Only a number is expected in reply: the count of lines below where the word "NoArgsConstructor" occurs.
(Extracted records begins)
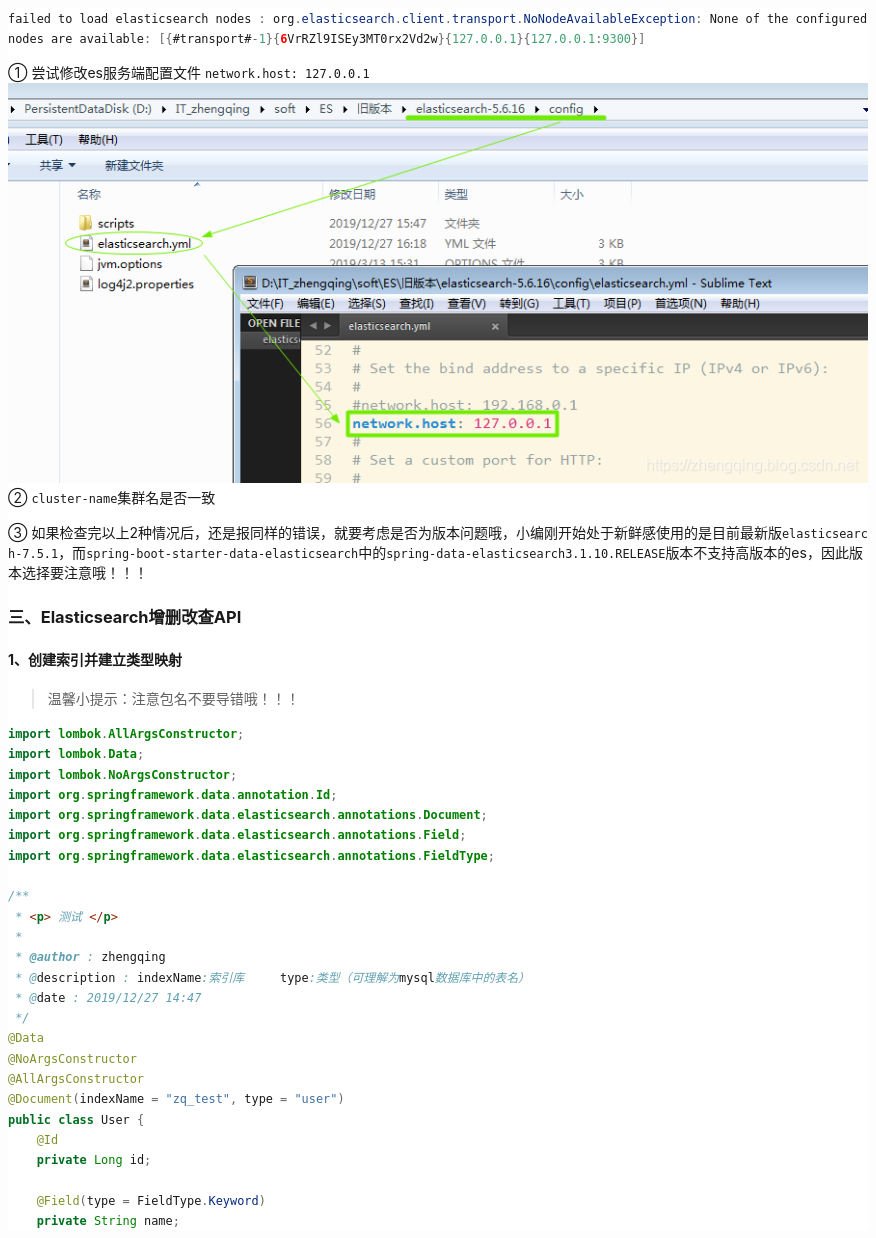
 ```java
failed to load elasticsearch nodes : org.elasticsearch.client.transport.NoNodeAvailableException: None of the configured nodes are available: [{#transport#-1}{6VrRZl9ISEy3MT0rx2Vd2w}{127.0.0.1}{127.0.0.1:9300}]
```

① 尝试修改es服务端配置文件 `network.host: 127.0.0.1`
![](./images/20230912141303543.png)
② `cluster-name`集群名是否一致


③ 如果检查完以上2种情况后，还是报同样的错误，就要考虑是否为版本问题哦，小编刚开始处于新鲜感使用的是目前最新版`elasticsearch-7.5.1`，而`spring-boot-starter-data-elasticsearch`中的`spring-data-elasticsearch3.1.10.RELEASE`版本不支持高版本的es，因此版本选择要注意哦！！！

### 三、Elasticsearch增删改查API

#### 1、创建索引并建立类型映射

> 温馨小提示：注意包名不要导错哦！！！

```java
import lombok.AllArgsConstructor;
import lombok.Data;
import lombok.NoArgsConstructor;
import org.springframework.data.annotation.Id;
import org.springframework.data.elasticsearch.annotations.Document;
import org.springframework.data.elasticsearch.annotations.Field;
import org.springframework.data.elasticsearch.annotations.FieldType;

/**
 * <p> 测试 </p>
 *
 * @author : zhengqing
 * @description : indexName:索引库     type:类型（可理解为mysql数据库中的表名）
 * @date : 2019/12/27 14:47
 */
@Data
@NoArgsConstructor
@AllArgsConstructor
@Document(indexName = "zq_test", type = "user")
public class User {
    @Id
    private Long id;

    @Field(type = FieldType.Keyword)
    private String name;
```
(Extracted records ends)
(Extracted records begins)
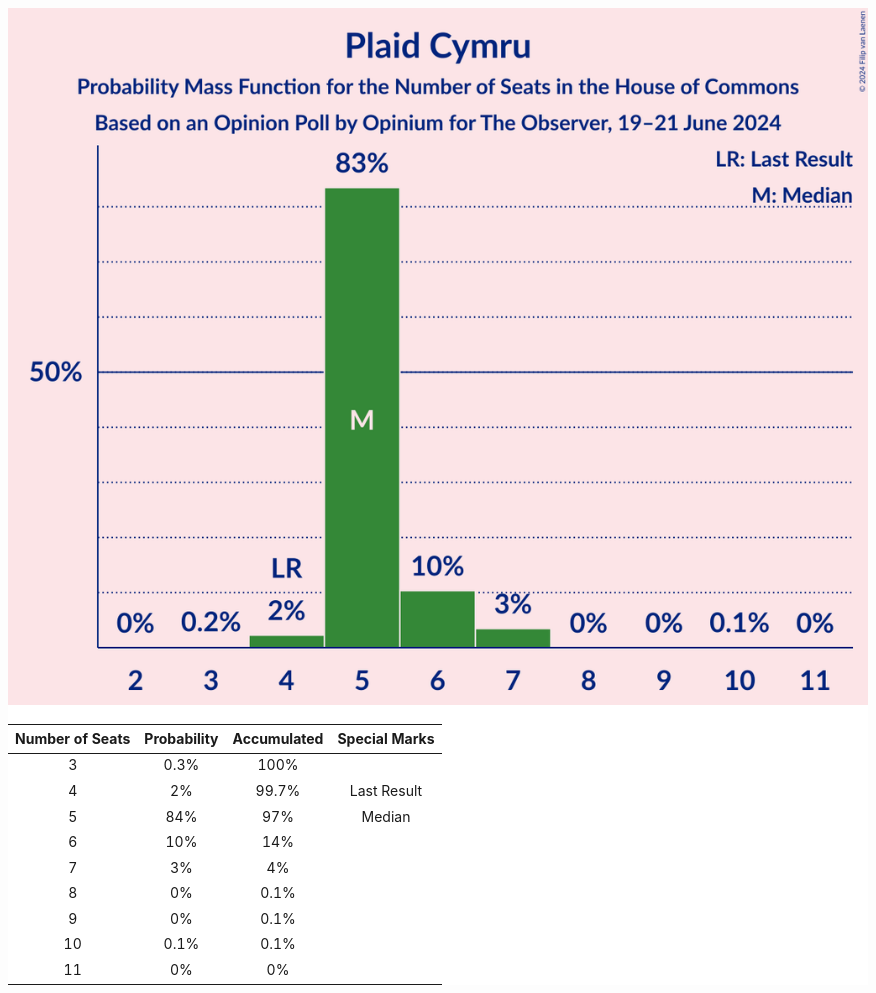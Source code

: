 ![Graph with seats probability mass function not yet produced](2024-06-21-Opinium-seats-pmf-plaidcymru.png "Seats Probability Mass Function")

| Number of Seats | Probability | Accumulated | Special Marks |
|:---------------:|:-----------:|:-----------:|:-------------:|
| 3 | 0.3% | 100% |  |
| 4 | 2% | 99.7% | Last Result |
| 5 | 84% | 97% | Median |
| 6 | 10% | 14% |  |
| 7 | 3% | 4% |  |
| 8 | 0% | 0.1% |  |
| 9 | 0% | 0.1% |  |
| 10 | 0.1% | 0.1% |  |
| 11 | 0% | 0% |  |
(Extracted records ends)
-- Task response --
2